Dataset entries
*** Block opens ***

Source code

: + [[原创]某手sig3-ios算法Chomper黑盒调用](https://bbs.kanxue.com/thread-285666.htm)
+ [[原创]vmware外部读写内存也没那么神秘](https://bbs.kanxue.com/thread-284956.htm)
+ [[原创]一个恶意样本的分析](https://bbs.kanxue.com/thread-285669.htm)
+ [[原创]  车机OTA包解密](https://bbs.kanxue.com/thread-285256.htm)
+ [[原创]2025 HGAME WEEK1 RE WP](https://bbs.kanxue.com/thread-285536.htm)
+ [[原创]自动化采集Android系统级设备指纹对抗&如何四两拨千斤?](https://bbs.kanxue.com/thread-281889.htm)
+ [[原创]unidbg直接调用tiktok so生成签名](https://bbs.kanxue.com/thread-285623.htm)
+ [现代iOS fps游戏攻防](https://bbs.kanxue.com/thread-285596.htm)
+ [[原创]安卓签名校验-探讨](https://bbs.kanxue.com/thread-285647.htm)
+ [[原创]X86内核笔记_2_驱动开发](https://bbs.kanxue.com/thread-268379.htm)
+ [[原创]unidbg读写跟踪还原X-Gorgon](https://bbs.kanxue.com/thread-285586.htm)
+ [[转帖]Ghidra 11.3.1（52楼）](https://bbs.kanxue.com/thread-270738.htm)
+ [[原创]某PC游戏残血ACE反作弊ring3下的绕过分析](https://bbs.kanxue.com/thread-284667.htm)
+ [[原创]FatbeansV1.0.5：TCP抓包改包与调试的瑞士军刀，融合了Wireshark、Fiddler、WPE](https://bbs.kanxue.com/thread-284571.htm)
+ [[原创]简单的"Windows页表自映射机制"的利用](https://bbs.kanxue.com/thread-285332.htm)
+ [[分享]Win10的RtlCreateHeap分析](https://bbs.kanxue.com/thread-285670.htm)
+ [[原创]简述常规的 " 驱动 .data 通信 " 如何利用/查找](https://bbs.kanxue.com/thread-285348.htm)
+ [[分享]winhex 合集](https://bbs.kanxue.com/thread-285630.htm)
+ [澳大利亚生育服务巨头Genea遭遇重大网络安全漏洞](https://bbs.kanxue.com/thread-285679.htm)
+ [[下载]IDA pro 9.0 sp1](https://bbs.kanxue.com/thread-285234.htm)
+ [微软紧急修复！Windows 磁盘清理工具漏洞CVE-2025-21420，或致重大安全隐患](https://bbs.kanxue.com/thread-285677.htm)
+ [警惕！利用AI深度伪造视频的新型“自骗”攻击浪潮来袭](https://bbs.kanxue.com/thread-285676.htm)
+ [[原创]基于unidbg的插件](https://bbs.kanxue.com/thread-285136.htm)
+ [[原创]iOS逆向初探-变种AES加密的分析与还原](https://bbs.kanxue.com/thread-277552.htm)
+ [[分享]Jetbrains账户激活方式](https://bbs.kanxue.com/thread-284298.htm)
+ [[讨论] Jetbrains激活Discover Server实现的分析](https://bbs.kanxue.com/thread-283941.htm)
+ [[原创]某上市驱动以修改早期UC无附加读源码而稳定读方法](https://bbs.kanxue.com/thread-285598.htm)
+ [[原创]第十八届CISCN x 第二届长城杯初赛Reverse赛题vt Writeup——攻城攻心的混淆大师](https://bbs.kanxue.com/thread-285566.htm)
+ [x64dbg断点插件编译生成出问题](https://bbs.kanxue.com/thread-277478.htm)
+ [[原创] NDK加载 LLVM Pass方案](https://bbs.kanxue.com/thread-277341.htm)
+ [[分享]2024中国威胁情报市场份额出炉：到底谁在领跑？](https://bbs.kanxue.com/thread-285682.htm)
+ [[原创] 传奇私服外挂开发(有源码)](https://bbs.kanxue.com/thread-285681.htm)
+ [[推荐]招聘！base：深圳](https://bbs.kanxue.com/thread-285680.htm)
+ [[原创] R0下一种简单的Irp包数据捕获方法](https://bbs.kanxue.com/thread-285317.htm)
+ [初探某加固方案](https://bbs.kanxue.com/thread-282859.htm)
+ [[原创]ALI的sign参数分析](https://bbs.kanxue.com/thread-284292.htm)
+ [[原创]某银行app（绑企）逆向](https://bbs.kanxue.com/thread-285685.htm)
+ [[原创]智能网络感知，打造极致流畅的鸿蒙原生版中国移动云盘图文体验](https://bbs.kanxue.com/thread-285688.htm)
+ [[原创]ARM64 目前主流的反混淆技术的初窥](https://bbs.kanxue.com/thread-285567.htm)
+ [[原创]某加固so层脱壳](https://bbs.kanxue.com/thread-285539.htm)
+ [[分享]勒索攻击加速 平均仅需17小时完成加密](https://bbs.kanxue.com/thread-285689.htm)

*** Block closes ***

* Instructions for the task: Reproduce all of the records exactly.

* Reply:
Source code

: + [[原创]某手sig3-ios算法Chomper黑盒调用](https://bbs.kanxue.com/thread-285666.htm)
+ [[原创]vmware外部读写内存也没那么神秘](https://bbs.kanxue.com/thread-284956.htm)
+ [[原创]一个恶意样本的分析](https://bbs.kanxue.com/thread-285669.htm)
+ [[原创]  车机OTA包解密](https://bbs.kanxue.com/thread-285256.htm)
+ [[原创]2025 HGAME WEEK1 RE WP](https://bbs.kanxue.com/thread-285536.htm)
+ [[原创]自动化采集Android系统级设备指纹对抗&如何四两拨千斤?](https://bbs.kanxue.com/thread-281889.htm)
+ [[原创]unidbg直接调用tiktok so生成签名](https://bbs.kanxue.com/thread-285623.htm)
+ [现代iOS fps游戏攻防](https://bbs.kanxue.com/thread-285596.htm)
+ [[原创]安卓签名校验-探讨](https://bbs.kanxue.com/thread-285647.htm)
+ [[原创]X86内核笔记_2_驱动开发](https://bbs.kanxue.com/thread-268379.htm)
+ [[原创]unidbg读写跟踪还原X-Gorgon](https://bbs.kanxue.com/thread-285586.htm)
+ [[转帖]Ghidra 11.3.1（52楼）](https://bbs.kanxue.com/thread-270738.htm)
+ [[原创]某PC游戏残血ACE反作弊ring3下的绕过分析](https://bbs.kanxue.com/thread-284667.htm)
+ [[原创]FatbeansV1.0.5：TCP抓包改包与调试的瑞士军刀，融合了Wireshark、Fiddler、WPE](https://bbs.kanxue.com/thread-284571.htm)
+ [[原创]简单的"Windows页表自映射机制"的利用](https://bbs.kanxue.com/thread-285332.htm)
+ [[分享]Win10的RtlCreateHeap分析](https://bbs.kanxue.com/thread-285670.htm)
+ [[原创]简述常规的 " 驱动 .data 通信 " 如何利用/查找](https://bbs.kanxue.com/thread-285348.htm)
+ [[分享]winhex 合集](https://bbs.kanxue.com/thread-285630.htm)
+ [澳大利亚生育服务巨头Genea遭遇重大网络安全漏洞](https://bbs.kanxue.com/thread-285679.htm)
+ [[下载]IDA pro 9.0 sp1](https://bbs.kanxue.com/thread-285234.htm)
+ [微软紧急修复！Windows 磁盘清理工具漏洞CVE-2025-21420，或致重大安全隐患](https://bbs.kanxue.com/thread-285677.htm)
+ [警惕！利用AI深度伪造视频的新型“自骗”攻击浪潮来袭](https://bbs.kanxue.com/thread-285676.htm)
+ [[原创]基于unidbg的插件](https://bbs.kanxue.com/thread-285136.htm)
+ [[原创]iOS逆向初探-变种AES加密的分析与还原](https://bbs.kanxue.com/thread-277552.htm)
+ [[分享]Jetbrains账户激活方式](https://bbs.kanxue.com/thread-284298.htm)
+ [[讨论] Jetbrains激活Discover Server实现的分析](https://bbs.kanxue.com/thread-283941.htm)
+ [[原创]某上市驱动以修改早期UC无附加读源码而稳定读方法](https://bbs.kanxue.com/thread-285598.htm)
+ [[原创]第十八届CISCN x 第二届长城杯初赛Reverse赛题vt Writeup——攻城攻心的混淆大师](https://bbs.kanxue.com/thread-285566.htm)
+ [x64dbg断点插件编译生成出问题](https://bbs.kanxue.com/thread-277478.htm)
+ [[原创] NDK加载 LLVM Pass方案](https://bbs.kanxue.com/thread-277341.htm)
+ [[分享]2024中国威胁情报市场份额出炉：到底谁在领跑？](https://bbs.kanxue.com/thread-285682.htm)
+ [[原创] 传奇私服外挂开发(有源码)](https://bbs.kanxue.com/thread-285681.htm)
+ [[推荐]招聘！base：深圳](https://bbs.kanxue.com/thread-285680.htm)
+ [[原创] R0下一种简单的Irp包数据捕获方法](https://bbs.kanxue.com/thread-285317.htm)
+ [初探某加固方案](https://bbs.kanxue.com/thread-282859.htm)
+ [[原创]ALI的sign参数分析](https://bbs.kanxue.com/thread-284292.htm)
+ [[原创]某银行app（绑企）逆向](https://bbs.kanxue.com/thread-285685.htm)
+ [[原创]智能网络感知，打造极致流畅的鸿蒙原生版中国移动云盘图文体验](https://bbs.kanxue.com/thread-285688.htm)
+ [[原创]ARM64 目前主流的反混淆技术的初窥](https://bbs.kanxue.com/thread-285567.htm)
+ [[原创]某加固so层脱壳](https://bbs.kanxue.com/thread-285539.htm)
+ [[分享]勒索攻击加速 平均仅需17小时完成加密](https://bbs.kanxue.com/thread-285689.htm)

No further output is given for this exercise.